== TASK DESCRIPTION ==
Determine how many lines in the records that follow hold the string "steps". Only that number should be returned.

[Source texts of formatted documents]
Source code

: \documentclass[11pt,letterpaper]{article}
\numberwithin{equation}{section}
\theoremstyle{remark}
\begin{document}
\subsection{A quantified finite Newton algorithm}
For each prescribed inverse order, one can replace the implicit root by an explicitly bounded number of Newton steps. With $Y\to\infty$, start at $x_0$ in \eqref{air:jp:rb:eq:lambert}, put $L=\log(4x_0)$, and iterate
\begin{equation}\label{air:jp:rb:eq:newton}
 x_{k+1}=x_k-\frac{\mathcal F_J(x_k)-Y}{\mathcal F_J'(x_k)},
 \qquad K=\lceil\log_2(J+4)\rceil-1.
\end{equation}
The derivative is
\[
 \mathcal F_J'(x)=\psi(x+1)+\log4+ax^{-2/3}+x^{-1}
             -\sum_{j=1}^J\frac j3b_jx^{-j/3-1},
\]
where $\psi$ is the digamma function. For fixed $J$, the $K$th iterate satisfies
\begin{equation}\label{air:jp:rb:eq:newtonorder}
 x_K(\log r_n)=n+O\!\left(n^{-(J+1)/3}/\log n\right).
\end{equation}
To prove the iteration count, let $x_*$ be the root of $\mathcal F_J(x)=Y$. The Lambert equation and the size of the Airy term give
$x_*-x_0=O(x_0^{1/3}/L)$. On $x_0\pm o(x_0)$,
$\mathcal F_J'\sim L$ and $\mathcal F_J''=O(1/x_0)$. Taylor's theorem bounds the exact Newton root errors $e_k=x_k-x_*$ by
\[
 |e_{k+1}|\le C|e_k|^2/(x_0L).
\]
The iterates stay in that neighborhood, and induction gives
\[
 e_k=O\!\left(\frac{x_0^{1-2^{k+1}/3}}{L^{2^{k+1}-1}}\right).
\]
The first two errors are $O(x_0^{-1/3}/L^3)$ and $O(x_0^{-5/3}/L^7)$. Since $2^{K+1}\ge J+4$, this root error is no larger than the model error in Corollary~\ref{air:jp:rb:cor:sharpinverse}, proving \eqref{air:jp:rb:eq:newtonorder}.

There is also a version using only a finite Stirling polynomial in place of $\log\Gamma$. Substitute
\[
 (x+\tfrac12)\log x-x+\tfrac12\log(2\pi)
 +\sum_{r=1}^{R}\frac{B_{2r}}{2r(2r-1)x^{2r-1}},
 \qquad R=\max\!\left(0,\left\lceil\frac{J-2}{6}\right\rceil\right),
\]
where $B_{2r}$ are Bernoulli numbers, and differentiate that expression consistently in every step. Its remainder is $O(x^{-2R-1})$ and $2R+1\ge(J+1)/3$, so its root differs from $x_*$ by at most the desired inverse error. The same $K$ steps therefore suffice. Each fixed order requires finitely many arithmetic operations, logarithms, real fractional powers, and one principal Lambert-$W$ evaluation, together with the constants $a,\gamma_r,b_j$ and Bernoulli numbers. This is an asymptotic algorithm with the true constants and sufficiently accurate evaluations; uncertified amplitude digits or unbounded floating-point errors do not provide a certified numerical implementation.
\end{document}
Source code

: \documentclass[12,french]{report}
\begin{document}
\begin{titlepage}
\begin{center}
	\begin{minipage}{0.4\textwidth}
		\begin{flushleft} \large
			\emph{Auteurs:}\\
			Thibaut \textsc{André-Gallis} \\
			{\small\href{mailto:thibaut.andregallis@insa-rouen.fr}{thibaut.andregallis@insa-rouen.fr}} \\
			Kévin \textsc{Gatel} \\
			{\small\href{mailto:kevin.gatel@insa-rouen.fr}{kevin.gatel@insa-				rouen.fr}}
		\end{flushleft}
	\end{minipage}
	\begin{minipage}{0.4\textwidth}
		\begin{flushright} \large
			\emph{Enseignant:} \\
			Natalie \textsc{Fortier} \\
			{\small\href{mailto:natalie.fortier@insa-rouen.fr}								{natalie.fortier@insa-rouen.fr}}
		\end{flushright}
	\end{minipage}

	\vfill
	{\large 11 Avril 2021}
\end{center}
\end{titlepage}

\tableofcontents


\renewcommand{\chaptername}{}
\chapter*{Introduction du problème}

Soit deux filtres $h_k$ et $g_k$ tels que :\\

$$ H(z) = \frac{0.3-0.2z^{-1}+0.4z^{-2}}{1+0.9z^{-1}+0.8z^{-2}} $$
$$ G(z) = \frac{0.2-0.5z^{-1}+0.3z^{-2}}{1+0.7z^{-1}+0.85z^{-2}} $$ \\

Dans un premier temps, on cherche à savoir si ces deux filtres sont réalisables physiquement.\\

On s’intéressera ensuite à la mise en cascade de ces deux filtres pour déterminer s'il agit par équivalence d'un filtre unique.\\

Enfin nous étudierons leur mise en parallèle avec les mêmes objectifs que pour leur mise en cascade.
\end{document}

== SOLUTION FOR THIS PROBLEM ==
2